[EXERCISE DIRECTIONS] Skip the pictures. Transcribe the rest of the data below without changing a word.

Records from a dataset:
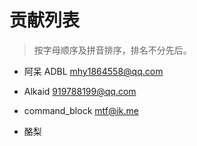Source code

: # 贡献列表

> 按字母顺序及拼音排序，排名不分先后。

- 阿呆 ADBL <mhy1864558@qq.com>

- Alkaid <919788199@qq.com>

- command_block <mtf@ik.me>

- 酪梨 <unknown>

[RESPONSE BOX]
Source code

: # 贡献列表

> 按字母顺序及拼音排序，排名不分先后。

- 阿呆 ADBL <mhy1864558@qq.com>

- Alkaid <919788199@qq.com>

- command_block <mtf@ik.me>

- 酪梨 <unknown>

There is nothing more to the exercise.